Task input section start
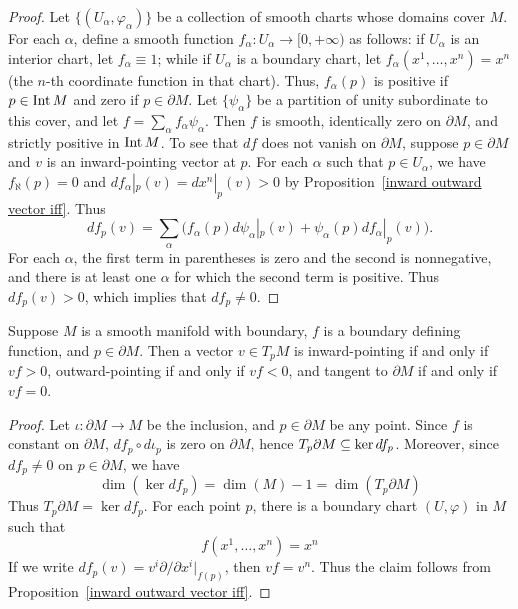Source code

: \begin{proof}
Let $\{(U_\alpha,\varphi_\alpha)\}$ be a collection of smooth charts whose domains cover $M$. For each $\alpha$, define a smooth function $f_\alpha:U_\alpha\to[0,+\infty)$ as follows: if $U_\alpha$ is an interior chart, let $f_\alpha\equiv1$; while if $U_\alpha$ is a boundary chart, let $f_\alpha(x^1,\dots,x^{n})=x^n$ (the $n$-th coordinate function in that chart). Thus, $f_\alpha(p)$ is positive if $p\in\mathrm{Int}\, M$ and zero if $p\in\partial M$. Let $\{\psi_\alpha\}$ be a partition of unity subordinate to this cover, and let $f=\sum_\alpha f_\alpha\psi_\alpha$. Then $f$ is smooth, identically zero on $\partial M$, and strictly positive in $\mathrm{Int}\, M$. To see that $df$ does not vanish on $\partial M$, suppose $p\in\partial M$ and $v$ is an inward-pointing vector at $p$. For each $\alpha$ such that $p\in U_\alpha$, we have $f_\aleph(p)=0$ and $df_\alpha|_p(v)=dx^n|_p(v)>0$ by Proposition~\ref{inward outward vector iff}. Thus
\[df_p(v)=\sum_\alpha\big(f_\alpha(p)d\psi_\alpha|_p(v)+\psi_\alpha(p)df_\alpha|_p(v)\big).\]
For each $\alpha$, the first term in parentheses is zero and the second is nonnegative, and there is at least one $\alpha$ for which the second term is positive. Thus $df_p(v)>0$, which implies that $df_p\neq0$.
\end{proof}
\begin{proposition}\label{inward derivative crit}
Suppose $M$ is a smooth manifold with boundary, $f$ is a boundary defining function, and $p\in\partial M$. Then a vector $v\in T_pM$ is inward-pointing if and only if $vf>0$, outward-pointing if and only if $vf<0$, and tangent to $\partial M$ if and only if $vf=0$.
\end{proposition}
\begin{proof}
Let $\iota:\partial M\to M$ be the inclusion, and $p\in\partial M$ be any point. Since $f$ is constant on $\partial M$, $df_p\circ d\iota_p$ is zero on $\partial M$, hence $T_p\partial M\subseteq\ker df_p$. Moreover, since $df_p\neq 0$ on $p\in\partial M$, we have
\[\dim(\ker df_p)=\dim(M)-1=\dim(T_p\partial M)\]
Thus $T_p\partial M=\ker df_p$. For each point $p$, there is a boundary chart $(U,\varphi)$ in $M$ such that 
\[f(x^1,\dots,x^n)=x^n\]
If we write $df_p(v)=v^i\partial/\partial x^i|_{f(p)}$, then $vf=v^n$. Thus the claim follows from Proposition~\ref{inward outward vector iff}.
\end{proof}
Task input section end
## What is needed
Lines containing the string "positive" are the ones to copy from the entries above.

## Reply to the exercise
Let $\{(U_\alpha,\varphi_\alpha)\}$ be a collection of smooth charts whose domains cover $M$. For each $\alpha$, define a smooth function $f_\alpha:U_\alpha\to[0,+\infty)$ as follows: if $U_\alpha$ is an interior chart, let $f_\alpha\equiv1$; while if $U_\alpha$ is a boundary chart, let $f_\alpha(x^1,\dots,x^{n})=x^n$ (the $n$-th coordinate function in that chart). Thus, $f_\alpha(p)$ is positive if $p\in\mathrm{Int}\, M$ and zero if $p\in\partial M$. Let $\{\psi_\alpha\}$ be a partition of unity subordinate to this cover, and let $f=\sum_\alpha f_\alpha\psi_\alpha$. Then $f$ is smooth, identically zero on $\partial M$, and strictly positive in $\mathrm{Int}\, M$. To see that $df$ does not vanish on $\partial M$, suppose $p\in\partial M$ and $v$ is an inward-pointing vector at $p$. For each $\alpha$ such that $p\in U_\alpha$, we have $f_\aleph(p)=0$ and $df_\alpha|_p(v)=dx^n|_p(v)>0$ by Proposition~\ref{inward outward vector iff}. Thus
For each $\alpha$, the first term in parentheses is zero and the second is nonnegative, and there is at least one $\alpha$ for which the second term is positive. Thus $df_p(v)>0$, which implies that $df_p\neq0$.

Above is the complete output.